In 1983-84, Bruce Collins (then 26) and passenger Chris Dinuzzo gave the Australian championships a red-hot go, sometimes literally. In 1983 at Oran Park they beat multiple champions Geoff Taylor/Barry Frazer, and in a brutally hot 1984 opening round at Baskerville Collins chased Doug Chivas/Marg Halliday to the finish despite a burnt foot.
They finished second to Chivas again in the ’84 Australian GP at Bathurst.
These days, Collins and Peter de Angelis compete in F2 with an LCR-Honda 600, bought from 2016 Isle of Man TT winner John Holden, and selected classic races on a Yamaha TZ500. Last year they rode in the Assen round of the Sidecar World Championship.
“It was a lifelong dream to compete overseas,” Collins said. “In the 1980s, that’s what Aussies did – had a crack at the world championships. We never quite made it back then, but I was overseas with Peter to buy an F2 outfit and thought it would be great to have a race there.

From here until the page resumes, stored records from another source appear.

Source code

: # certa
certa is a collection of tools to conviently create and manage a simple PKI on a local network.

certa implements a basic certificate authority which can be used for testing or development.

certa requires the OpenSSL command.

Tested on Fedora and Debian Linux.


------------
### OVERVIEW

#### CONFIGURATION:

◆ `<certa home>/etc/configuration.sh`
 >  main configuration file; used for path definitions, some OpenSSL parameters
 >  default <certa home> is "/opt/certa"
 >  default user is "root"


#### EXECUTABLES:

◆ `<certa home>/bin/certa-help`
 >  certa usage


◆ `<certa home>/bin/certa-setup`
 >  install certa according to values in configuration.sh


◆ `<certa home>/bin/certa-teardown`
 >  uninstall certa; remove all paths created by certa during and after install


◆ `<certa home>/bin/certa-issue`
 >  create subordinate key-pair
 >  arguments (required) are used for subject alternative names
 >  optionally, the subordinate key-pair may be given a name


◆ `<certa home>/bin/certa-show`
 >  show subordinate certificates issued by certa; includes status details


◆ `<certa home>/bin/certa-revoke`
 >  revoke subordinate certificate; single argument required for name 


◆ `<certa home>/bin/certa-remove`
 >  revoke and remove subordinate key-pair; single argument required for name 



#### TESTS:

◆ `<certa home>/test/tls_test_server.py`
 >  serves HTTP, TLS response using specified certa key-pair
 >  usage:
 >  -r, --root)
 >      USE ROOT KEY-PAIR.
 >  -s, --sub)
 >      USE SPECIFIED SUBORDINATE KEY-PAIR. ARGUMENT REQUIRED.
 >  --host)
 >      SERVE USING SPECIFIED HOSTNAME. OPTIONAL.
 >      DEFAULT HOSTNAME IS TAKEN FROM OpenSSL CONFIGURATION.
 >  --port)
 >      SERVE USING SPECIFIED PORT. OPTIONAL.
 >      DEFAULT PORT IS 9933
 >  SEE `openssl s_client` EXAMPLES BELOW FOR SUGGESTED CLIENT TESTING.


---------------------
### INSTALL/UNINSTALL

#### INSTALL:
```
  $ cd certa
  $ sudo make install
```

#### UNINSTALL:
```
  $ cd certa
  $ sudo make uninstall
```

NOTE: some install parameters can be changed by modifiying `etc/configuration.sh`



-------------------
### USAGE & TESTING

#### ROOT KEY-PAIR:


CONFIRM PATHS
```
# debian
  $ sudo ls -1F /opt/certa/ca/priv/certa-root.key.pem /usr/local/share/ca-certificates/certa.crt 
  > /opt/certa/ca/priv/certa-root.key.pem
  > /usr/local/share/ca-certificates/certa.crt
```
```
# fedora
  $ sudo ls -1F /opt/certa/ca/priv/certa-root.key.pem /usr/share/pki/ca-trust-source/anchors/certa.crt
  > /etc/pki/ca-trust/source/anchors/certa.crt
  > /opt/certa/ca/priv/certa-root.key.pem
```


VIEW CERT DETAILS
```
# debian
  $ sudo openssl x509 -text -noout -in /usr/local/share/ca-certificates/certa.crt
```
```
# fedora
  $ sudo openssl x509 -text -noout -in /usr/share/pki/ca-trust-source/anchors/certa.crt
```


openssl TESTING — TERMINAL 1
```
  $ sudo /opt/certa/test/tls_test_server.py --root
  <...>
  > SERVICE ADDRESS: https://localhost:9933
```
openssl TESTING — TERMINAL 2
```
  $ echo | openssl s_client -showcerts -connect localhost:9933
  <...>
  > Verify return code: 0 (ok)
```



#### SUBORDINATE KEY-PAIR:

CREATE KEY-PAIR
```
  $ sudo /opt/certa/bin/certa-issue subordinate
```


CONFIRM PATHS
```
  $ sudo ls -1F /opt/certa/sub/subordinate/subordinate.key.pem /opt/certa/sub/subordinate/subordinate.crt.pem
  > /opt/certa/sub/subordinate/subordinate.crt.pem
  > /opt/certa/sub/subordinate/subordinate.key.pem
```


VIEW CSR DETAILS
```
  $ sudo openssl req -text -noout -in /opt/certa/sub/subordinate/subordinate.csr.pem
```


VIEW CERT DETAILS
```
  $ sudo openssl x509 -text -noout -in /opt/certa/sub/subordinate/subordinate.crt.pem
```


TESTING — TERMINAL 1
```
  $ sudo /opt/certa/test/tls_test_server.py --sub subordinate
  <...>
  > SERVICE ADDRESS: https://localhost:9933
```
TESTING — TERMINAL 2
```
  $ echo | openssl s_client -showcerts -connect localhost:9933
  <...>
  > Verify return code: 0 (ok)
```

We did a British title race and Assen. It was a fantastic experience and ticked one thing off the bucket list.”
Collins, whose Port Melbourne-based company has been importing and wholesaling motorcycle accessories since 1984, grew up riding mini-bikes on the family market garden in Rowville.
“I made a motocross track on another property we had at Cranbourne. The Floods got wind of that, so Gary and Trevor Flood started to come down to practice, along with other top Victorians Jack Pingelly, Bernie Ryan, Ron Dinsdale and Steve Cramer.
“I was just a young fellow of 18, but Bert (Flood) said the only thing holding me back was the bike I was on, a friend’s old Suzuki TM250. That was a nice word of encouragement from someone who knew a bit about the game, so I bought a Bultaco from him.”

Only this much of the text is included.